Study material

-- Opening Marker --

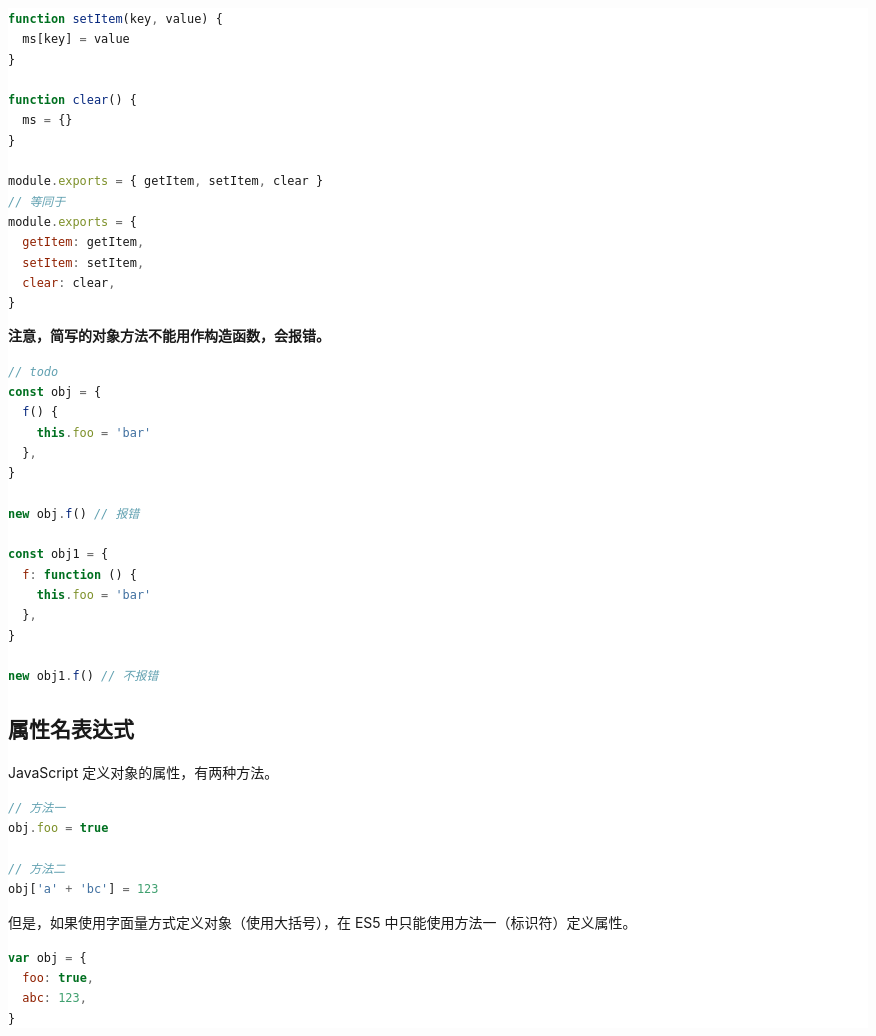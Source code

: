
 ```js
function setItem(key, value) {
  ms[key] = value
}

function clear() {
  ms = {}
}

module.exports = { getItem, setItem, clear }
// 等同于
module.exports = {
  getItem: getItem,
  setItem: setItem,
  clear: clear,
}
```

**注意，简写的对象方法不能用作构造函数，会报错。**

```js
// todo
const obj = {
  f() {
    this.foo = 'bar'
  },
}

new obj.f() // 报错

const obj1 = {
  f: function () {
    this.foo = 'bar'
  },
}

new obj1.f() // 不报错
```

## 属性名表达式

JavaScript 定义对象的属性，有两种方法。

```js
// 方法一
obj.foo = true

// 方法二
obj['a' + 'bc'] = 123
```

但是，如果使用字面量方式定义对象（使用大括号），在 ES5 中只能使用方法一（标识符）定义属性。

```js
var obj = {
  foo: true,
  abc: 123,
}
```


  [propKey]: true,
  ['a' + 'bc']: 123,
  [keyA]: 'valueA',
  [keyB]: 'valueB',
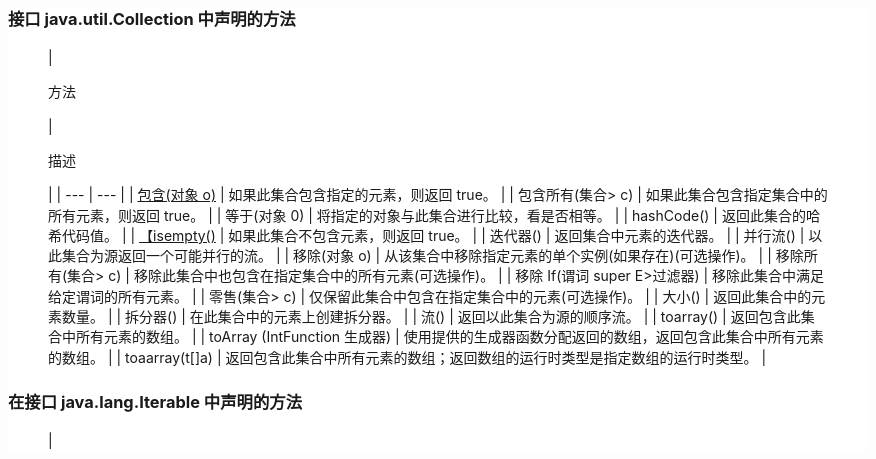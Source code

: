 </figure>

### 接口 java.util.Collection 中声明的方法

<figure class="table">

| 

方法

 | 

描述

 |
| --- | --- |
| [包含(对象 o)](https://www.google.com/url?client=internal-element-cse&cx=009682134359037907028:tj6eafkv_be&q=https://www.geeksforgeeks.org/collection-contains-method-in-java-with-examples/&sa=U&ved=2ahUKEwibidzjx-_rAhVX6nMBHf8-A1A4ChAWMAZ6BAgCEAI&usg=AOvVaw1GBnC5kWxMLjtDqBKHWuVv) | 如果此集合包含指定的元素，则返回 true。 |
| 包含所有(集合> c) | 如果此集合包含指定集合中的所有元素，则返回 true。 |
| 等于(对象 0) | 将指定的对象与此集合进行比较，看是否相等。 |
| hashCode() | 返回此集合的哈希代码值。 |
| [【isempty()](https://www.google.com/url?client=internal-element-cse&cx=009682134359037907028:tj6eafkv_be&q=https://www.geeksforgeeks.org/collection-isempty-method-in-java-with-examples/&sa=U&ved=2ahUKEwjutsX4x-_rAhUL6XMBHYLyBSw4KBAWMAB6BAgBEAI&usg=AOvVaw1Y-72j9yHlvu2dfwM_FE5-) | 如果此集合不包含元素，则返回 true。 |
| 迭代器() | 返回集合中元素的迭代器。 |
| 并行流() | 以此集合为源返回一个可能并行的流。 |
| 移除(对象 o) | 从该集合中移除指定元素的单个实例(如果存在)(可选操作)。 |
| 移除所有(集合> c) | 移除此集合中也包含在指定集合中的所有元素(可选操作)。 |
| 移除 If(谓词 super E>过滤器) | 移除此集合中满足给定谓词的所有元素。 |
| 零售(集合> c) | 仅保留此集合中包含在指定集合中的元素(可选操作)。 |
| 大小() | 返回此集合中的元素数量。 |
| 拆分器() | 在此集合中的元素上创建拆分器。 |
| 流() | 返回以此集合为源的顺序流。 |
| toarray() | 返回包含此集合中所有元素的数组。 |
| toArray (IntFunction <t>生成器)</t> | 使用提供的生成器函数分配返回的数组，返回包含此集合中所有元素的数组。 |
| toaarray(t[]a) | 返回包含此集合中所有元素的数组；返回数组的运行时类型是指定数组的运行时类型。 |

</figure>

### 在接口 java.lang.Iterable 中声明的方法

<figure class="table">

| 
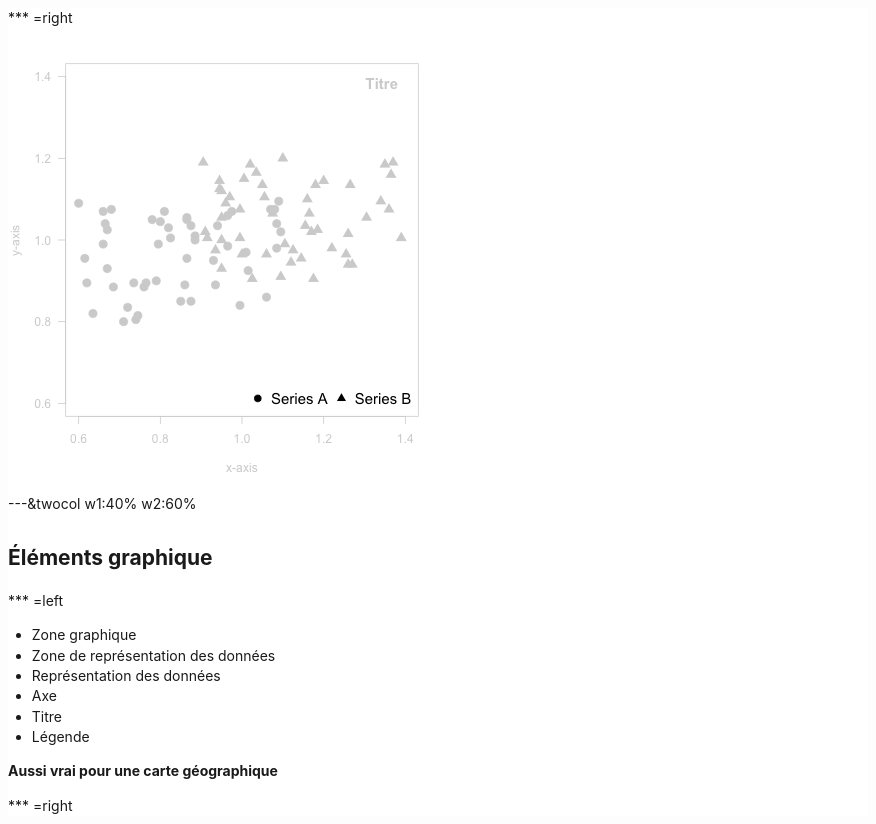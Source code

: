 *** =right

![plot of chunk unnamed-chunk-10](assets/fig/unnamed-chunk-10-1.png)



---&twocol w1:40% w2:60%

## Éléments graphique

*** =left

- Zone graphique
- Zone de représentation des données
- Représentation des données
- Axe
- Titre
- Légende

<b>Aussi vrai pour une carte géographique</b>

*** =right
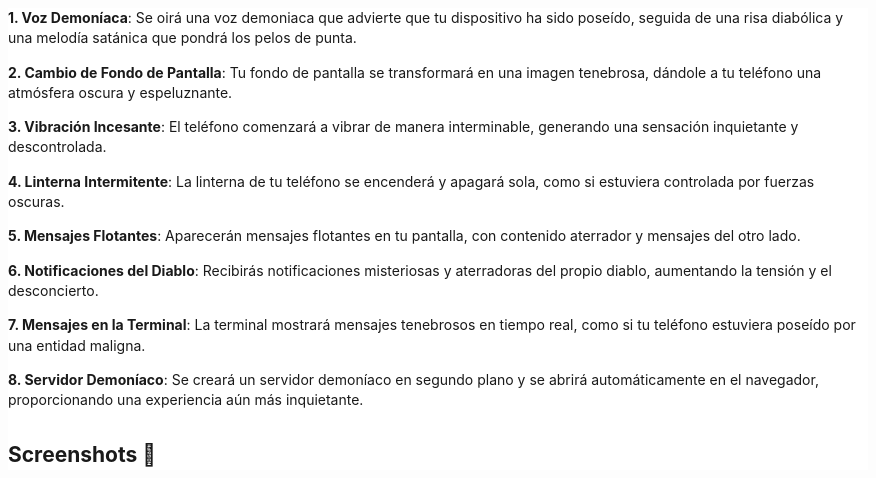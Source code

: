 **1. Voz Demoníaca**: Se oirá una voz demoniaca que advierte que tu dispositivo ha sido poseído, seguida de una risa diabólica y una melodía satánica que pondrá los pelos de punta.
   
**2. Cambio de Fondo de Pantalla**: Tu fondo de pantalla se transformará en una imagen tenebrosa, dándole a tu teléfono una atmósfera oscura y espeluznante.
   
**3. Vibración Incesante**: El teléfono comenzará a vibrar de manera interminable, generando una sensación inquietante y descontrolada.
   
**4. Linterna Intermitente**: La linterna de tu teléfono se encenderá y apagará sola, como si estuviera controlada por fuerzas oscuras.
   
**5. Mensajes Flotantes**: Aparecerán mensajes flotantes en tu pantalla, con contenido aterrador y mensajes del otro lado.
   
**6. Notificaciones del Diablo**: Recibirás notificaciones misteriosas y aterradoras del propio diablo, aumentando la tensión y el desconcierto.
   
**7. Mensajes en la Terminal**: La terminal mostrará mensajes tenebrosos en tiempo real, como si tu teléfono estuviera poseído por una entidad maligna.
   
**8. Servidor Demoníaco**: Se creará un servidor demoníaco en segundo plano y se abrirá automáticamente en el navegador, proporcionando una experiencia aún más inquietante.

## Screenshots 📸

<div>
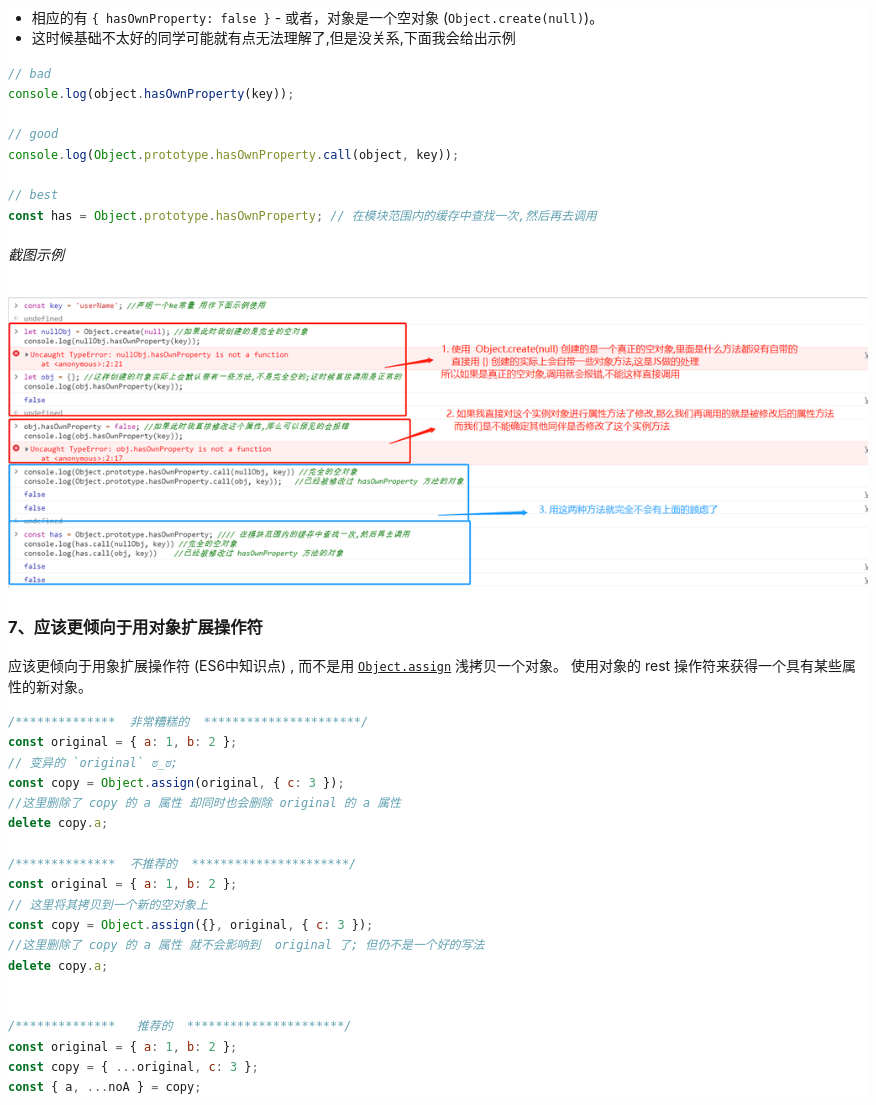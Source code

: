  * 相应的有 `{ hasOwnProperty: false }` - 或者，对象是一个空对象 (`Object.create(null)`)。
 * 这时候基础不太好的同学可能就有点无法理解了,但是没关系,下面我会给出示例

```js
// bad
console.log(object.hasOwnProperty(key));

// good
console.log(Object.prototype.hasOwnProperty.call(object, key));

// best
const has = Object.prototype.hasOwnProperty; // 在模块范围内的缓存中查找一次,然后再去调用
```

###### 截图示例

![image-20211008110248531](JavaScript代码规范中的图片/image-20211008110248531.png)
### 7、应该更倾向于用对象扩展操作符

应该更倾向于用象扩展操作符 (ES6中知识点) , 而不是用 [`Object.assign`](https://developer.mozilla.org/en/docs/Web/JavaScript/Reference/Global_Objects/Object/assign) 浅拷贝一个对象。 使用对象的 rest 操作符来获得一个具有某些属性的新对象。

```js
/**************  非常糟糕的  **********************/
const original = { a: 1, b: 2 };
// 变异的 `original` ಠ_ಠ; 
const copy = Object.assign(original, { c: 3 }); 
//这里删除了 copy 的 a 属性 却同时也会删除 original 的 a 属性
delete copy.a;   

/**************  不推荐的  **********************/
const original = { a: 1, b: 2 };
// 这里将其拷贝到一个新的空对象上
const copy = Object.assign({}, original, { c: 3 }); 
//这里删除了 copy 的 a 属性 就不会影响到  original 了; 但仍不是一个好的写法
delete copy.a;   


/**************   推荐的  **********************/
const original = { a: 1, b: 2 };
const copy = { ...original, c: 3 }; 
const { a, ...noA } = copy; 
```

-- Closing Marker --

Assignment
When copying the entries, drop the images and keep every line exact.

Your response
Source code

:
 ```js
function setItem(key, value) {
  ms[key] = value
}

function clear() {
  ms = {}
}

module.exports = { getItem, setItem, clear }
// 等同于
module.exports = {
  getItem: getItem,
  setItem: setItem,
  clear: clear,
}
```

**注意，简写的对象方法不能用作构造函数，会报错。**

```js
// todo
const obj = {
  f() {
    this.foo = 'bar'
  },
}

new obj.f() // 报错

const obj1 = {
  f: function () {
    this.foo = 'bar'
  },
}

new obj1.f() // 不报错
```

## 属性名表达式

JavaScript 定义对象的属性，有两种方法。

```js
// 方法一
obj.foo = true

// 方法二
obj['a' + 'bc'] = 123
```

但是，如果使用字面量方式定义对象（使用大括号），在 ES5 中只能使用方法一（标识符）定义属性。

```js
var obj = {
  foo: true,
  abc: 123,
}
```


  [propKey]: true,
  ['a' + 'bc']: 123,
  [keyA]: 'valueA',
  [keyB]: 'valueB',
Source code

: </figure>

### 接口 java.util.Collection 中声明的方法

<figure class="table">

| 

方法

 | 

描述

 |
| --- | --- |
| [包含(对象 o)](https://www.google.com/url?client=internal-element-cse&cx=009682134359037907028:tj6eafkv_be&q=https://www.geeksforgeeks.org/collection-contains-method-in-java-with-examples/&sa=U&ved=2ahUKEwibidzjx-_rAhVX6nMBHf8-A1A4ChAWMAZ6BAgCEAI&usg=AOvVaw1GBnC5kWxMLjtDqBKHWuVv) | 如果此集合包含指定的元素，则返回 true。 |
| 包含所有(集合> c) | 如果此集合包含指定集合中的所有元素，则返回 true。 |
| 等于(对象 0) | 将指定的对象与此集合进行比较，看是否相等。 |
| hashCode() | 返回此集合的哈希代码值。 |
| [【isempty()](https://www.google.com/url?client=internal-element-cse&cx=009682134359037907028:tj6eafkv_be&q=https://www.geeksforgeeks.org/collection-isempty-method-in-java-with-examples/&sa=U&ved=2ahUKEwjutsX4x-_rAhUL6XMBHYLyBSw4KBAWMAB6BAgBEAI&usg=AOvVaw1Y-72j9yHlvu2dfwM_FE5-) | 如果此集合不包含元素，则返回 true。 |
| 迭代器() | 返回集合中元素的迭代器。 |
| 并行流() | 以此集合为源返回一个可能并行的流。 |
| 移除(对象 o) | 从该集合中移除指定元素的单个实例(如果存在)(可选操作)。 |
| 移除所有(集合> c) | 移除此集合中也包含在指定集合中的所有元素(可选操作)。 |
| 移除 If(谓词 super E>过滤器) | 移除此集合中满足给定谓词的所有元素。 |
| 零售(集合> c) | 仅保留此集合中包含在指定集合中的元素(可选操作)。 |
| 大小() | 返回此集合中的元素数量。 |
| 拆分器() | 在此集合中的元素上创建拆分器。 |
| 流() | 返回以此集合为源的顺序流。 |
| toarray() | 返回包含此集合中所有元素的数组。 |
| toArray (IntFunction <t>生成器)</t> | 使用提供的生成器函数分配返回的数组，返回包含此集合中所有元素的数组。 |
| toaarray(t[]a) | 返回包含此集合中所有元素的数组；返回数组的运行时类型是指定数组的运行时类型。 |

</figure>

### 在接口 java.lang.Iterable 中声明的方法

<figure class="table">

| 
Source code

: *** =right

![plot of chunk unnamed-chunk-10](assets/fig/unnamed-chunk-10-1.png)



---&twocol w1:40% w2:60%

## Éléments graphique

*** =left

- Zone graphique
- Zone de représentation des données
- Représentation des données
- Axe
- Titre
- Légende

<b>Aussi vrai pour une carte géographique</b>

*** =right
Source code

: **1. Voz Demoníaca**: Se oirá una voz demoniaca que advierte que tu dispositivo ha sido poseído, seguida de una risa diabólica y una melodía satánica que pondrá los pelos de punta.
   
**2. Cambio de Fondo de Pantalla**: Tu fondo de pantalla se transformará en una imagen tenebrosa, dándole a tu teléfono una atmósfera oscura y espeluznante.
   
**3. Vibración Incesante**: El teléfono comenzará a vibrar de manera interminable, generando una sensación inquietante y descontrolada.
   
**4. Linterna Intermitente**: La linterna de tu teléfono se encenderá y apagará sola, como si estuviera controlada por fuerzas oscuras.
   
**5. Mensajes Flotantes**: Aparecerán mensajes flotantes en tu pantalla, con contenido aterrador y mensajes del otro lado.
   
**6. Notificaciones del Diablo**: Recibirás notificaciones misteriosas y aterradoras del propio diablo, aumentando la tensión y el desconcierto.
   
**7. Mensajes en la Terminal**: La terminal mostrará mensajes tenebrosos en tiempo real, como si tu teléfono estuviera poseído por una entidad maligna.
   
**8. Servidor Demoníaco**: Se creará un servidor demoníaco en segundo plano y se abrirá automáticamente en el navegador, proporcionando una experiencia aún más inquietante.

## Screenshots 📸

<div>
Source code

:  * 相应的有 `{ hasOwnProperty: false }` - 或者，对象是一个空对象 (`Object.create(null)`)。
 * 这时候基础不太好的同学可能就有点无法理解了,但是没关系,下面我会给出示例

```js
// bad
console.log(object.hasOwnProperty(key));

// good
console.log(Object.prototype.hasOwnProperty.call(object, key));

// best
const has = Object.prototype.hasOwnProperty; // 在模块范围内的缓存中查找一次,然后再去调用
```

###### 截图示例

![image-20211008110248531](JavaScript代码规范中的图片/image-20211008110248531.png)
### 7、应该更倾向于用对象扩展操作符

应该更倾向于用象扩展操作符 (ES6中知识点) , 而不是用 [`Object.assign`](https://developer.mozilla.org/en/docs/Web/JavaScript/Reference/Global_Objects/Object/assign) 浅拷贝一个对象。 使用对象的 rest 操作符来获得一个具有某些属性的新对象。

```js
/**************  非常糟糕的  **********************/
const original = { a: 1, b: 2 };
// 变异的 `original` ಠ_ಠ; 
const copy = Object.assign(original, { c: 3 }); 
//这里删除了 copy 的 a 属性 却同时也会删除 original 的 a 属性
delete copy.a;   

/**************  不推荐的  **********************/
const original = { a: 1, b: 2 };
// 这里将其拷贝到一个新的空对象上
const copy = Object.assign({}, original, { c: 3 }); 
//这里删除了 copy 的 a 属性 就不会影响到  original 了; 但仍不是一个好的写法
delete copy.a;   


/**************   推荐的  **********************/
const original = { a: 1, b: 2 };
const copy = { ...original, c: 3 }; 
const { a, ...noA } = copy; 
```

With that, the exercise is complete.